Below are the entries. Transcribe exactly the lines from the one with "al. 2020). The" through the one with "probably most time", ends included, and leave out all others.

* _Records for this task_:

■ ■ ■

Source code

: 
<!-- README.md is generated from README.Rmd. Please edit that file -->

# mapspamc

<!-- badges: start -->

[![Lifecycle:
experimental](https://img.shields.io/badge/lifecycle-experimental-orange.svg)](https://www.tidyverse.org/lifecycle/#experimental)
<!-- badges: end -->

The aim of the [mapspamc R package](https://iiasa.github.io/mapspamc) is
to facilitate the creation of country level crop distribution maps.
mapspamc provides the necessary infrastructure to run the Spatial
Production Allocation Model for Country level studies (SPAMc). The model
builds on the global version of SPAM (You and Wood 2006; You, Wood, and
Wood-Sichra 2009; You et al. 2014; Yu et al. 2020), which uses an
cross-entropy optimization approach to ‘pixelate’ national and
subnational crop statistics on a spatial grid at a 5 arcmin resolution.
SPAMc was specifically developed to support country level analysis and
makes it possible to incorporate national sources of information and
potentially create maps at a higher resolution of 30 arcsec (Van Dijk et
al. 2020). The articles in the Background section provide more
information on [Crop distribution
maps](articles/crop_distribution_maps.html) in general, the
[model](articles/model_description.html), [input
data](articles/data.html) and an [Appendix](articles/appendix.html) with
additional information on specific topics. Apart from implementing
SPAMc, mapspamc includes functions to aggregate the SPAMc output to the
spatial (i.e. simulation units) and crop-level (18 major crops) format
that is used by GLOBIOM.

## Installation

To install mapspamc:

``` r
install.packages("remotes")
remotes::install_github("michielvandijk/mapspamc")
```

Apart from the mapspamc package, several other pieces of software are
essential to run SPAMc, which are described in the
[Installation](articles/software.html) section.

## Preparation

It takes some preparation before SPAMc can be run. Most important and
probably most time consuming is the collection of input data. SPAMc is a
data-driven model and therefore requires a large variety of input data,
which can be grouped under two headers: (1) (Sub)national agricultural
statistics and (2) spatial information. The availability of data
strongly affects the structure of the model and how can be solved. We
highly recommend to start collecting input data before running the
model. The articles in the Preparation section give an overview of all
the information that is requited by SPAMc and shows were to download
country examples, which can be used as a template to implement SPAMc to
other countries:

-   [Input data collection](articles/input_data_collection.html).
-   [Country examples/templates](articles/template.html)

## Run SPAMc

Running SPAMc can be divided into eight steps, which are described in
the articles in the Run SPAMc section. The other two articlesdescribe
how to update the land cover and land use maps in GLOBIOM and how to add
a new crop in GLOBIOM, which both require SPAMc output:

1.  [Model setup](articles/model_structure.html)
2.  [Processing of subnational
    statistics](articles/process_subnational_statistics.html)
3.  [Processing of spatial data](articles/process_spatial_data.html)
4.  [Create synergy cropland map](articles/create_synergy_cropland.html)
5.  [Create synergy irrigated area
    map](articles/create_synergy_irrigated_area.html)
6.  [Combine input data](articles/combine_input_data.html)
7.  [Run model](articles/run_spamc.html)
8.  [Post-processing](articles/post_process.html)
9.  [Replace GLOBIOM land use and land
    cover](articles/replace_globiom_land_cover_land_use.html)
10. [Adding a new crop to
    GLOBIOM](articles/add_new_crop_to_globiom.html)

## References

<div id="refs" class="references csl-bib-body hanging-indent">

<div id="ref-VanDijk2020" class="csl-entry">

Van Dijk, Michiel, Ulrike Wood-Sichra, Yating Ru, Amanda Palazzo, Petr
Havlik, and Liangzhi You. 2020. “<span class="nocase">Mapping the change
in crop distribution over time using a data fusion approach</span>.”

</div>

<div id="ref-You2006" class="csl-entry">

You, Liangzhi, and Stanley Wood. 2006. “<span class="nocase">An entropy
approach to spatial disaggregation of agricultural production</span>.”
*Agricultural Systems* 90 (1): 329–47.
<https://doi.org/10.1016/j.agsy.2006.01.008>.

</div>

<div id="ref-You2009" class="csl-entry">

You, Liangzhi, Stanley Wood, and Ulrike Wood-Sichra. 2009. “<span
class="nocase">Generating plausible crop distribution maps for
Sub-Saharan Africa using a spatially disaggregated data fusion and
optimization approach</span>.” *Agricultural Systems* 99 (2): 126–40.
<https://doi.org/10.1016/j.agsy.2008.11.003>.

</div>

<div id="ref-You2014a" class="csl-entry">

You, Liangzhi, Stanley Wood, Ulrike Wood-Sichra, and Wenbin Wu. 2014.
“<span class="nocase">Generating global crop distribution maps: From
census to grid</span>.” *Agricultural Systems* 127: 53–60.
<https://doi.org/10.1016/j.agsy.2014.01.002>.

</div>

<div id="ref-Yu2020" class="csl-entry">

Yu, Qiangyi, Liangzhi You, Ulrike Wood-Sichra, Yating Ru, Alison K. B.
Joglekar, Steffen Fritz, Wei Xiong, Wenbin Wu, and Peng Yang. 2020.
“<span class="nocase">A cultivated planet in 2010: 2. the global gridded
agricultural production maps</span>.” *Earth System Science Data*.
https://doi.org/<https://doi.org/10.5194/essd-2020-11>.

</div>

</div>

■ ■ ■

* _Answer to this task_:
al. 2020). The articles in the Background section provide more
information on [Crop distribution
maps](articles/crop_distribution_maps.html) in general, the
[model](articles/model_description.html), [input
data](articles/data.html) and an [Appendix](articles/appendix.html) with
additional information on specific topics. Apart from implementing
SPAMc, mapspamc includes functions to aggregate the SPAMc output to the
spatial (i.e. simulation units) and crop-level (18 major crops) format
that is used by GLOBIOM.

## Installation

To install mapspamc:

``` r
install.packages("remotes")
remotes::install_github("michielvandijk/mapspamc")
```

Apart from the mapspamc package, several other pieces of software are
essential to run SPAMc, which are described in the
[Installation](articles/software.html) section.

## Preparation

It takes some preparation before SPAMc can be run. Most important and
probably most time consuming is the collection of input data. SPAMc is a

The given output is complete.